*Task brief:*
Output every record word for word, minus the pictures.
=-=-=
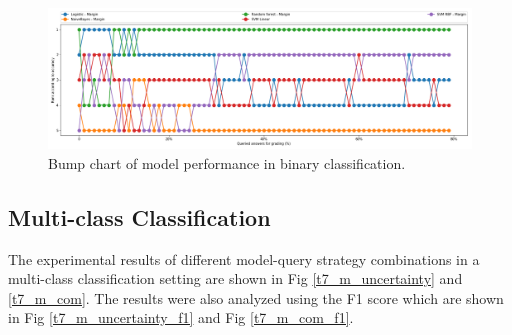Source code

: \begin{figure}[!htb]
	\centering
	\includegraphics[scale=0.3]{images/binary/task7_rank}
	\caption{Bump chart of model performance in binary classification.}
	\label{t7_b_bump}
\end{figure}



%	



\clearpage
\subsection{Multi-class Classification}

The experimental results of different model-query strategy combinations in a multi-class classification setting are shown in Fig \ref{t7_m_uncertainty} and \ref{t7_m_com}. The results were also analyzed using the F1 score which are shown in Fig \ref{t7_m_uncertainty_f1} and Fig \ref{t7_m_com_f1}.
=-=-=
*Response to the exercise:*
Source code

: \begin{figure}[!htb]
	\centering
	\includegraphics[scale=0.3]{images/binary/task7_rank}
	\caption{Bump chart of model performance in binary classification.}
	\label{t7_b_bump}
\end{figure}



%	



\clearpage
\subsection{Multi-class Classification}

The experimental results of different model-query strategy combinations in a multi-class classification setting are shown in Fig \ref{t7_m_uncertainty} and \ref{t7_m_com}. The results were also analyzed using the F1 score which are shown in Fig \ref{t7_m_uncertainty_f1} and Fig \ref{t7_m_com_f1}.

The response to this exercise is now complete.